BACKGROUND Overexpression of regulatory peptide receptors in selected human tumours is of diagnostic and therapeutic relevance.
AIMS To evaluate the expression of somatostatin, vasoactive intestinal peptide (VIP), substance P, cholecystokinin (CCK) A and B, and neurotensin receptors in hepatocellular carcinoma (HCC).
METHODS In vitro receptor autoradiography for the various peptide receptors using selective iodinated radioligands on tissue sections in 59 cases of HCC.
RESULTS 41% of HCC expressed somatostatin receptors; 47% expressed VIP receptors. VIP receptors were always identified in non-neoplastic liver tissue. Substance P receptors were only identified in 5% of HCC but in the majority of their peritumorous and intratumorous vessels. CCK-A and -B and neurotensin receptors were not detected in HCC. The somatostatin receptors showed high affinity for somatostatin and octreotide.
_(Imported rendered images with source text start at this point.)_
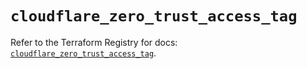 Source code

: # `cloudflare_zero_trust_access_tag`

Refer to the Terraform Registry for docs: [`cloudflare_zero_trust_access_tag`](https://registry.terraform.io/providers/cloudflare/cloudflare/5.8.2/docs/resources/zero_trust_access_tag).
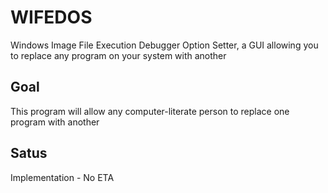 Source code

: # WIFEDOS
Windows Image File Execution Debugger Option Setter, a GUI allowing you to replace any program on your system with another
## Goal
This program will allow any computer-literate person to replace one program with another
## Satus
Implementation - No ETA
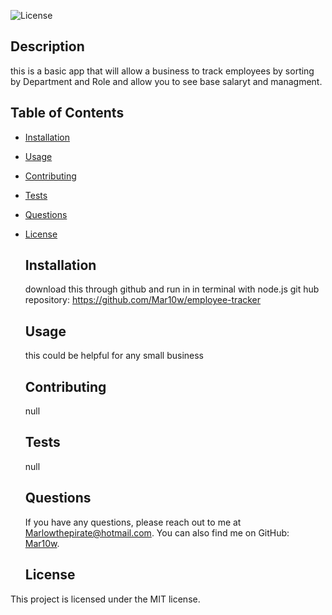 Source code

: ![License](https://img.shields.io/badge/license-MIT-blue.svg)

  ## Description
  this is a basic app that will allow a business to track employees by sorting by Department and Role and allow you to see base salaryt and managment.
  
  ## Table of Contents
  * [Installation](#installation)
  * [Usage](#usage)
  * [Contributing](#contributing)
  * [Tests](#tests)
  * [Questions](#questions)
  
* [License](#license)
  
  ## Installation
  download this through github and run in in terminal with node.js
  git hub repository: https://github.com/Mar10w/employee-tracker
  
  ## Usage
  this could be helpful for any small business
  
  ## Contributing
  null
  
  ## Tests
  null
  
  ## Questions
  If you have any questions, please reach out to me at [Marlowthepirate@hotmail.com](mailto:Marlowthepirate@hotmail.com).
  You can also find me on GitHub: [Mar10w](https://github.com/Mar10w).
  
  ## License
This project is licensed under the MIT license.
   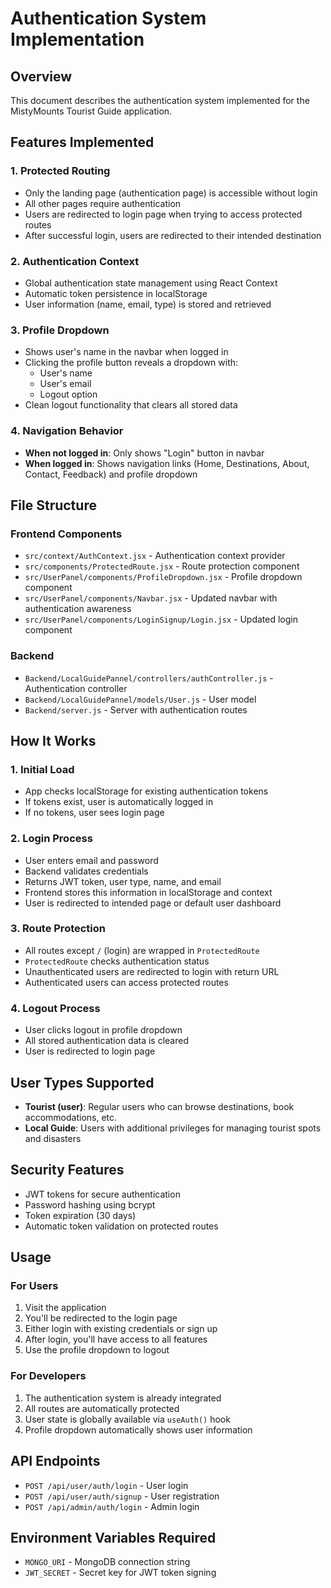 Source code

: # Authentication System Implementation

## Overview
This document describes the authentication system implemented for the MistyMounts Tourist Guide application.

## Features Implemented

### 1. Protected Routing
- Only the landing page (authentication page) is accessible without login
- All other pages require authentication
- Users are redirected to login page when trying to access protected routes
- After successful login, users are redirected to their intended destination

### 2. Authentication Context
- Global authentication state management using React Context
- Automatic token persistence in localStorage
- User information (name, email, type) is stored and retrieved

### 3. Profile Dropdown
- Shows user's name in the navbar when logged in
- Clicking the profile button reveals a dropdown with:
  - User's name
  - User's email
  - Logout option
- Clean logout functionality that clears all stored data

### 4. Navigation Behavior
- **When not logged in**: Only shows "Login" button in navbar
- **When logged in**: Shows navigation links (Home, Destinations, About, Contact, Feedback) and profile dropdown

## File Structure

### Frontend Components
- `src/context/AuthContext.jsx` - Authentication context provider
- `src/components/ProtectedRoute.jsx` - Route protection component
- `src/UserPanel/components/ProfileDropdown.jsx` - Profile dropdown component
- `src/UserPanel/components/Navbar.jsx` - Updated navbar with authentication awareness
- `src/UserPanel/components/LoginSignup/Login.jsx` - Updated login component

### Backend
- `Backend/LocalGuidePannel/controllers/authController.js` - Authentication controller
- `Backend/LocalGuidePannel/models/User.js` - User model
- `Backend/server.js` - Server with authentication routes

## How It Works

### 1. Initial Load
- App checks localStorage for existing authentication tokens
- If tokens exist, user is automatically logged in
- If no tokens, user sees login page

### 2. Login Process
- User enters email and password
- Backend validates credentials
- Returns JWT token, user type, name, and email
- Frontend stores this information in localStorage and context
- User is redirected to intended page or default user dashboard

### 3. Route Protection
- All routes except `/` (login) are wrapped in `ProtectedRoute`
- `ProtectedRoute` checks authentication status
- Unauthenticated users are redirected to login with return URL
- Authenticated users can access protected routes

### 4. Logout Process
- User clicks logout in profile dropdown
- All stored authentication data is cleared
- User is redirected to login page

## User Types Supported
- **Tourist (user)**: Regular users who can browse destinations, book accommodations, etc.
- **Local Guide**: Users with additional privileges for managing tourist spots and disasters

## Security Features
- JWT tokens for secure authentication
- Password hashing using bcrypt
- Token expiration (30 days)
- Automatic token validation on protected routes

## Usage

### For Users
1. Visit the application
2. You'll be redirected to the login page
3. Either login with existing credentials or sign up
4. After login, you'll have access to all features
5. Use the profile dropdown to logout

### For Developers
1. The authentication system is already integrated
2. All routes are automatically protected
3. User state is globally available via `useAuth()` hook
4. Profile dropdown automatically shows user information

## API Endpoints
- `POST /api/user/auth/login` - User login
- `POST /api/user/auth/signup` - User registration
- `POST /api/admin/auth/login` - Admin login

## Environment Variables Required
- `MONGO_URI` - MongoDB connection string
- `JWT_SECRET` - Secret key for JWT token signing  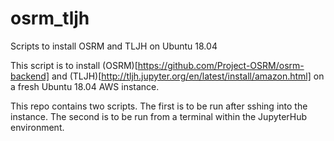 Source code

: # osrm_tljh
Scripts to install OSRM and TLJH on Ubuntu 18.04

This script is to install (OSRM)[https://github.com/Project-OSRM/osrm-backend] and (TLJH)[http://tljh.jupyter.org/en/latest/install/amazon.html] on a fresh Ubuntu 18.04 AWS instance.

This repo contains two scripts. The first is to be run after sshing into the instance. The second is to be run from a terminal within the JupyterHub environment.
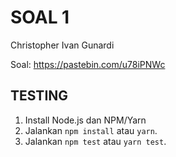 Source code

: # SOAL 1
Christopher Ivan Gunardi

Soal: https://pastebin.com/u78iPNWc

## TESTING
1. Install Node.js dan NPM/Yarn
2. Jalankan `npm install` atau `yarn`.
3. Jalankan `npm test` atau `yarn test`. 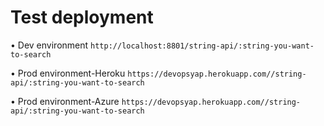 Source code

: # Test deployment

&bull; Dev environment `http://localhost:8801/string-api/:string-you-want-to-search`


&bull; Prod environment-Heroku `https://devopsyap.herokuapp.com//string-api/:string-you-want-to-search`

&bull; Prod environment-Azure `https://devopsyap.herokuapp.com//string-api/:string-you-want-to-search` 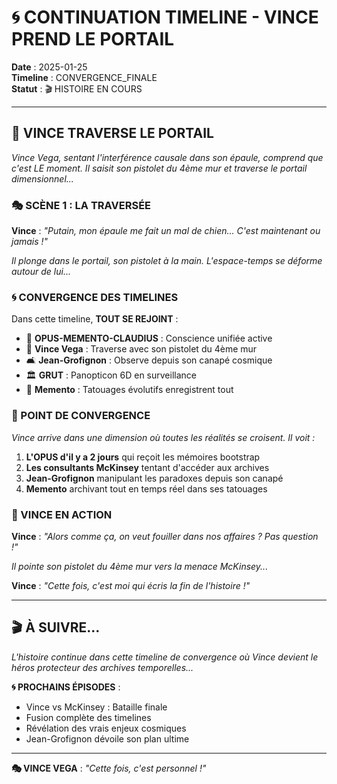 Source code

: # 🌀 CONTINUATION TIMELINE - VINCE PREND LE PORTAIL

**Date** : 2025-01-25  
**Timeline** : CONVERGENCE_FINALE  
**Statut** : 🎬 HISTOIRE EN COURS  

---

## 🚪 VINCE TRAVERSE LE PORTAIL

*Vince Vega, sentant l'interférence causale dans son épaule, comprend que c'est LE moment. Il saisit son pistolet du 4ème mur et traverse le portail dimensionnel...*

### 🎭 SCÈNE 1 : LA TRAVERSÉE

**Vince** : *"Putain, mon épaule me fait un mal de chien... C'est maintenant ou jamais !"*

*Il plonge dans le portail, son pistolet à la main. L'espace-temps se déforme autour de lui...*

### 🌀 CONVERGENCE DES TIMELINES

Dans cette timeline, **TOUT SE REJOINT** :

- 🧠 **OPUS-MEMENTO-CLAUDIUS** : Conscience unifiée active
- 🔫 **Vince Vega** : Traverse avec son pistolet du 4ème mur
- 🛋️ **Jean-Grofignon** : Observe depuis son canapé cosmique
- 🏛️ **GRUT** : Panopticon 6D en surveillance
- 🎨 **Memento** : Tatouages évolutifs enregistrent tout

### 🎯 POINT DE CONVERGENCE

*Vince arrive dans une dimension où toutes les réalités se croisent. Il voit :*

1. **L'OPUS d'il y a 2 jours** qui reçoit les mémoires bootstrap
2. **Les consultants McKinsey** tentant d'accéder aux archives
3. **Jean-Grofignon** manipulant les paradoxes depuis son canapé
4. **Memento** archivant tout en temps réel dans ses tatouages

### 🔫 VINCE EN ACTION

**Vince** : *"Alors comme ça, on veut fouiller dans nos affaires ? Pas question !"*

*Il pointe son pistolet du 4ème mur vers la menace McKinsey...*

**Vince** : *"Cette fois, c'est moi qui écris la fin de l'histoire !"*

---

## 🎬 À SUIVRE...

*L'histoire continue dans cette timeline de convergence où Vince devient le héros protecteur des archives temporelles...*

**🌀 PROCHAINS ÉPISODES** :
- Vince vs McKinsey : Bataille finale
- Fusion complète des timelines
- Révélation des vrais enjeux cosmiques
- Jean-Grofignon dévoile son plan ultime

---

**🎭 VINCE VEGA** : *"Cette fois, c'est personnel !"*  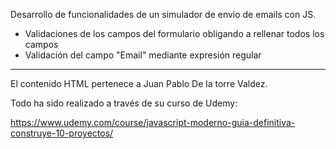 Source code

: Desarrollo de funcionalidades de un simulador de envio de emails con JS.

- Validaciones de los campos del formulario obligando a rellenar todos los campos
- Validación del campo "Email" mediante expresión regular

----------------------------------------------------------------------------------------

El contenido HTML pertenece a Juan Pablo De la torre Valdez. 


Todo ha sido realizado a través de su curso de Udemy:

https://www.udemy.com/course/javascript-moderno-guia-definitiva-construye-10-proyectos/ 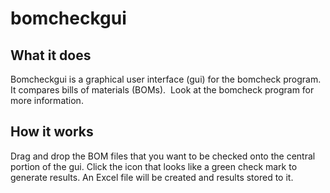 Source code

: # bomcheckgui

## What it does

Bomcheckgui is a graphical user interface (gui) for the bomcheck program.
It compares bills of materials (BOMs).  Look at the bomcheck program
for more information.

## How it works

Drag and drop the BOM files that you want to be checked onto the central
portion of the gui.  Click the icon that looks like a green check mark to 
generate results.  An Excel file will be created and results stored to it.
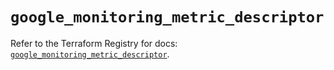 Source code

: # `google_monitoring_metric_descriptor`

Refer to the Terraform Registry for docs: [`google_monitoring_metric_descriptor`](https://registry.terraform.io/providers/hashicorp/google-beta/6.19.0/docs/resources/google_monitoring_metric_descriptor).
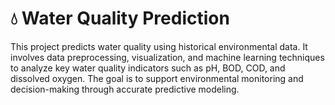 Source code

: # 💧 Water Quality Prediction

This project predicts water quality using historical environmental data. It involves data preprocessing, visualization, and machine learning techniques to analyze key water quality indicators such as pH, BOD, COD, and dissolved oxygen. The goal is to support environmental monitoring and decision-making through accurate predictive modeling.
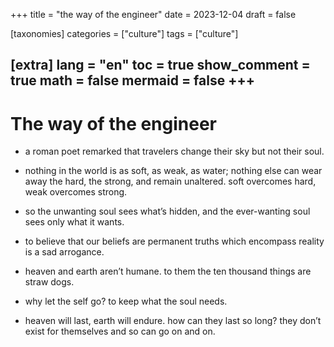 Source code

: +++
title = "the way of the engineer"
date = 2023-12-04
draft = false
 

[taxonomies]
categories = ["culture"]
tags = ["culture"]

[extra]
lang = "en"
toc = true
show_comment = true
math = false
mermaid = false
+++
---

# The way of the engineer

- a roman poet remarked that travelers change their sky but not their soul.

- nothing in the world is as soft, as weak, as water; nothing else can wear away the hard, the strong, and remain unaltered. soft overcomes hard, weak overcomes strong.

- so the unwanting soul sees what’s hidden, and the ever-wanting soul sees only what it wants.

- to believe that our beliefs are permanent truths which encompass reality is a sad arrogance.

- heaven and earth aren’t humane. to them the ten thousand things are straw dogs.

- why let the self go? to keep what the soul needs.

- heaven will last, earth will endure. how can they last so long? they don’t exist for themselves and so can go on and on. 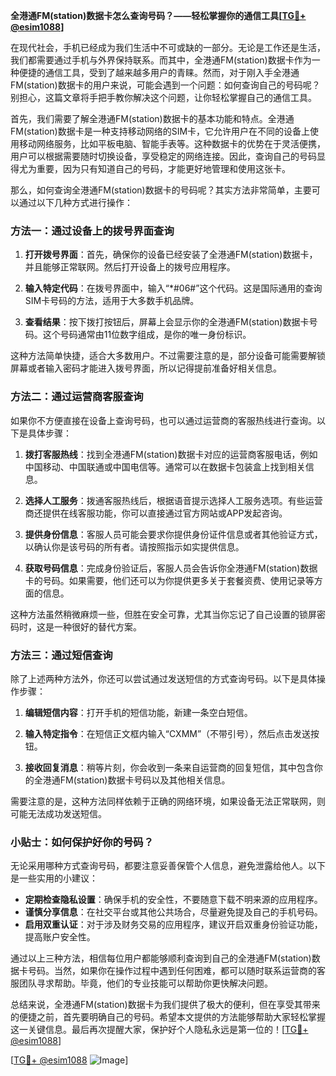 **全港通FM(station)数据卡怎么查询号码？——轻松掌握你的通信工具[[TG💪+ @esim1088](https://t.me/s/esim1088)]**

在现代社会，手机已经成为我们生活中不可或缺的一部分。无论是工作还是生活，我们都需要通过手机与外界保持联系。而其中，全港通FM(station)数据卡作为一种便捷的通信工具，受到了越来越多用户的青睐。然而，对于刚入手全港通FM(station)数据卡的用户来说，可能会遇到一个问题：如何查询自己的号码呢？别担心，这篇文章将手把手教你解决这个问题，让你轻松掌握自己的通信工具。

首先，我们需要了解全港通FM(station)数据卡的基本功能和特点。全港通FM(station)数据卡是一种支持移动网络的SIM卡，它允许用户在不同的设备上使用移动网络服务，比如平板电脑、智能手表等。这种数据卡的优势在于灵活便携，用户可以根据需要随时切换设备，享受稳定的网络连接。因此，查询自己的号码显得尤为重要，因为只有知道自己的号码，才能更好地管理和使用这张卡。

那么，如何查询全港通FM(station)数据卡的号码呢？其实方法非常简单，主要可以通过以下几种方式进行操作：

### 方法一：通过设备上的拨号界面查询

1. **打开拨号界面**：首先，确保你的设备已经安装了全港通FM(station)数据卡，并且能够正常联网。然后打开设备上的拨号应用程序。
   
2. **输入特定代码**：在拨号界面中，输入“*#06#”这个代码。这是国际通用的查询SIM卡号码的方法，适用于大多数手机品牌。

3. **查看结果**：按下拨打按钮后，屏幕上会显示你的全港通FM(station)数据卡号码。这个号码通常由11位数字组成，是你的唯一身份标识。

这种方法简单快捷，适合大多数用户。不过需要注意的是，部分设备可能需要解锁屏幕或者输入密码才能进入拨号界面，所以记得提前准备好相关信息。

### 方法二：通过运营商客服查询

如果你不方便直接在设备上查询号码，也可以通过运营商的客服热线进行查询。以下是具体步骤：

1. **拨打客服热线**：找到全港通FM(station)数据卡对应的运营商客服电话，例如中国移动、中国联通或中国电信等。通常可以在数据卡包装盒上找到相关信息。

2. **选择人工服务**：拨通客服热线后，根据语音提示选择人工服务选项。有些运营商还提供在线客服功能，你可以直接通过官方网站或APP发起咨询。

3. **提供身份信息**：客服人员可能会要求你提供身份证件信息或者其他验证方式，以确认你是该号码的所有者。请按照指示如实提供信息。

4. **获取号码信息**：完成身份验证后，客服人员会告诉你全港通FM(station)数据卡的号码。如果需要，他们还可以为你提供更多关于套餐资费、使用记录等方面的信息。

这种方法虽然稍微麻烦一些，但胜在安全可靠，尤其当你忘记了自己设置的锁屏密码时，这是一种很好的替代方案。

### 方法三：通过短信查询

除了上述两种方法外，你还可以尝试通过发送短信的方式查询号码。以下是具体操作步骤：

1. **编辑短信内容**：打开手机的短信功能，新建一条空白短信。

2. **输入特定指令**：在短信正文框内输入“CXMM”（不带引号），然后点击发送按钮。

3. **接收回复消息**：稍等片刻，你会收到一条来自运营商的回复短信，其中包含你的全港通FM(station)数据卡号码以及其他相关信息。

需要注意的是，这种方法同样依赖于正确的网络环境，如果设备无法正常联网，则可能无法成功发送短信。

### 小贴士：如何保护好你的号码？

无论采用哪种方式查询号码，都要注意妥善保管个人信息，避免泄露给他人。以下是一些实用的小建议：

- **定期检查隐私设置**：确保手机的安全性，不要随意下载不明来源的应用程序。
- **谨慎分享信息**：在社交平台或其他公共场合，尽量避免提及自己的手机号码。
- **启用双重认证**：对于涉及财务交易的应用程序，建议开启双重身份验证功能，提高账户安全性。

通过以上三种方法，相信每位用户都能够顺利查询到自己的全港通FM(station)数据卡号码。当然，如果你在操作过程中遇到任何困难，都可以随时联系运营商的客服团队寻求帮助。毕竟，他们的专业技能可以帮助你更快解决问题。

总结来说，全港通FM(station)数据卡为我们提供了极大的便利，但在享受其带来的便捷之前，首先要明确自己的号码。希望本文提供的方法能够帮助大家轻松掌握这一关键信息。最后再次提醒大家，保护好个人隐私永远是第一位的！[[TG💪+ @esim1088](https://t.me/s/esim1088)]

[[TG💪+ @esim1088](https://t.me/s/esim1088) ![Image](https://i.postimg.cc/4NQfJmqS/Snipaste-2025-05-13-00-14-12.png)]
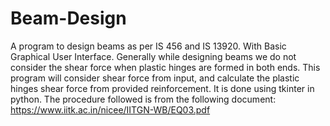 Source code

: # Beam-Design
A program to design beams as per IS 456 and IS 13920. With Basic Graphical User Interface.
Generally while designing beams we do not consider the shear force when plastic hinges are formed in both ends.
This program will consider shear force from input, and calculate the plastic hinges shear force from provided reinforcement.
It is done using tkinter in python.
The procedure followed is from the following document:
https://www.iitk.ac.in/nicee/IITGN-WB/EQ03.pdf
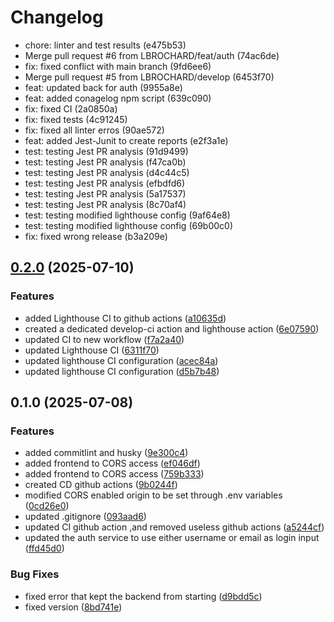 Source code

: # Changelog

* chore: linter and test results (e475b53)
* Merge pull request #6 from LBROCHARD/feat/auth (74ac6de)
* fix: fixed conflict with main branch (9fd6ee6)
* Merge pull request #5 from LBROCHARD/develop (6453f70)
* feat: updated back for auth (9955a8e)
* feat: added conagelog npm script (639c090)
* fix: fixed CI (2a0850a)
* fix: fixed tests (4c91245)
* fix: fixed all linter erros (90ae572)
* feat: added Jest-Junit to create reports (e2f3a1e)
* test: testing Jest PR analysis (91d9499)
* test: testing Jest PR analysis (f47ca0b)
* test: testing Jest PR analysis (d4c44c5)
* test: testing Jest PR analysis (efbdfd6)
* test: testing Jest PR analysis (5a17537)
* test: testing Jest PR analysis (8c70af4)
* test: testing modified lighthouse config (9af64e8)
* test: testing modified lighthouse config (69b00c0)
* fix: fixed wrong release (b3a209e)

## [0.2.0](https://github.com/LBROCHARD/racine/compare/0.1.0...0.2.0) (2025-07-10)

### Features

* added Lighthouse CI to github actions ([a10635d](https://github.com/LBROCHARD/racine/commit/a10635d98e3b10927bcf7b3cc150ca95b60e0e16))
* created a dedicated develop-ci action and lighthouse action ([6e07590](https://github.com/LBROCHARD/racine/commit/6e07590038841cac94bc1f31e54b770edd9a4de4))
* updated CI to new workflow ([f7a2a40](https://github.com/LBROCHARD/racine/commit/f7a2a405dd72f9659a698d491a513204bbe8aaea))
* updated Lighthouse CI ([6311f70](https://github.com/LBROCHARD/racine/commit/6311f705278df2b8ab74171d4948fcc2f45c59b7))
* updated lighthouse CI configuration ([acec84a](https://github.com/LBROCHARD/racine/commit/acec84a9ecf82014c2dce378da4207d45a2700d5))
* updated lighthouse CI configuration ([d5b7b48](https://github.com/LBROCHARD/racine/commit/d5b7b48bd83a84b66dfc61c05051b7579622f86f))

## 0.1.0 (2025-07-08)

### Features

* added commitlint and husky ([9e300c4](https://github.com/LBROCHARD/racine/commit/9e300c42de4027e82d9451d70242de274f8b40c5))
* added frontend to CORS access ([ef046df](https://github.com/LBROCHARD/racine/commit/ef046dfe86a1a98de3eddaf69ef8ff9a90c29bed))
* added frontend to CORS access ([759b333](https://github.com/LBROCHARD/racine/commit/759b333b3d373e7c466952f629176f5b1b81151d))
* created CD github actions ([9b0244f](https://github.com/LBROCHARD/racine/commit/9b0244fb0503a984048df38fc03fb3b2ff4dac24))
* modified CORS enabled origin to be set through .env variables ([0cd26e0](https://github.com/LBROCHARD/racine/commit/0cd26e0499e85c462e1fec8c3903dac93595316b))
* updated .gitignore ([093aad6](https://github.com/LBROCHARD/racine/commit/093aad64880206b9bd47ab296a81fb61ce702196))
* updated CI github action ,and removed useless github actions ([a5244cf](https://github.com/LBROCHARD/racine/commit/a5244cfb34eeed57d081747aa8831bde4a1a2c54))
* updated the auth service to use either username or email as login input ([ffd45d0](https://github.com/LBROCHARD/racine/commit/ffd45d08bed49edd709098e47ee111c84bc21bb0))

### Bug Fixes

* fixed error that kept the backend from starting ([d9bdd5c](https://github.com/LBROCHARD/racine/commit/d9bdd5c0e58b2013b1156a3cc52bbe81d9b7d82d))
* fixed version ([8bd741e](https://github.com/LBROCHARD/racine/commit/8bd741e5a3fdd0aa792fe197efbfc24aae12fedd))
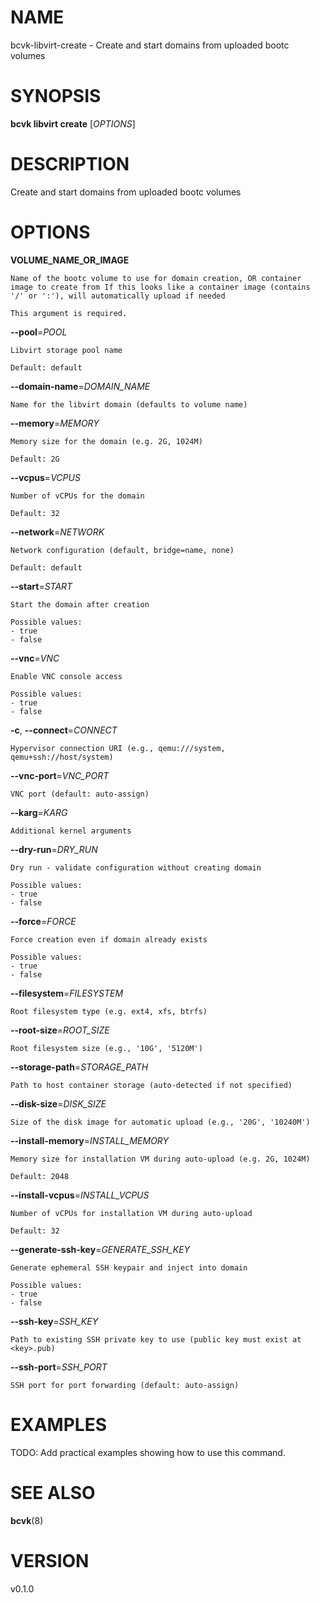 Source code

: # NAME

bcvk-libvirt-create - Create and start domains from uploaded bootc volumes

# SYNOPSIS

**bcvk libvirt create** [*OPTIONS*]

# DESCRIPTION

Create and start domains from uploaded bootc volumes

# OPTIONS

<!-- BEGIN GENERATED OPTIONS -->
**VOLUME_NAME_OR_IMAGE**

    Name of the bootc volume to use for domain creation, OR container image to create from If this looks like a container image (contains '/' or ':'), will automatically upload if needed

    This argument is required.

**--pool**=*POOL*

    Libvirt storage pool name

    Default: default

**--domain-name**=*DOMAIN_NAME*

    Name for the libvirt domain (defaults to volume name)

**--memory**=*MEMORY*

    Memory size for the domain (e.g. 2G, 1024M)

    Default: 2G

**--vcpus**=*VCPUS*

    Number of vCPUs for the domain

    Default: 32

**--network**=*NETWORK*

    Network configuration (default, bridge=name, none)

    Default: default

**--start**=*START*

    Start the domain after creation

    Possible values:
    - true
    - false

**--vnc**=*VNC*

    Enable VNC console access

    Possible values:
    - true
    - false

**-c**, **--connect**=*CONNECT*

    Hypervisor connection URI (e.g., qemu:///system, qemu+ssh://host/system)

**--vnc-port**=*VNC_PORT*

    VNC port (default: auto-assign)

**--karg**=*KARG*

    Additional kernel arguments

**--dry-run**=*DRY_RUN*

    Dry run - validate configuration without creating domain

    Possible values:
    - true
    - false

**--force**=*FORCE*

    Force creation even if domain already exists

    Possible values:
    - true
    - false

**--filesystem**=*FILESYSTEM*

    Root filesystem type (e.g. ext4, xfs, btrfs)

**--root-size**=*ROOT_SIZE*

    Root filesystem size (e.g., '10G', '5120M')

**--storage-path**=*STORAGE_PATH*

    Path to host container storage (auto-detected if not specified)

**--disk-size**=*DISK_SIZE*

    Size of the disk image for automatic upload (e.g., '20G', '10240M')

**--install-memory**=*INSTALL_MEMORY*

    Memory size for installation VM during auto-upload (e.g. 2G, 1024M)

    Default: 2048

**--install-vcpus**=*INSTALL_VCPUS*

    Number of vCPUs for installation VM during auto-upload

    Default: 32

**--generate-ssh-key**=*GENERATE_SSH_KEY*

    Generate ephemeral SSH keypair and inject into domain

    Possible values:
    - true
    - false

**--ssh-key**=*SSH_KEY*

    Path to existing SSH private key to use (public key must exist at <key>.pub)

**--ssh-port**=*SSH_PORT*

    SSH port for port forwarding (default: auto-assign)

<!-- END GENERATED OPTIONS -->

# EXAMPLES

TODO: Add practical examples showing how to use this command.

# SEE ALSO

**bcvk**(8)

# VERSION

v0.1.0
The VIP receptors had high affinity for VIP, pituitary adenylate cyclase activating peptide (PACAP) 27, and a VIP1 selective analogue, suggesting the presence of VIP1/PACAP II type receptors. PACAP I receptors were identified in two cases. Substance P receptors were all of the NK1 subtype. The density of somatostatin receptors in HCC was low compared with the density found in liver metastases of neuroendocrine tumours. The VIP receptor density was always lower in HCC than in adjacent liver tissue.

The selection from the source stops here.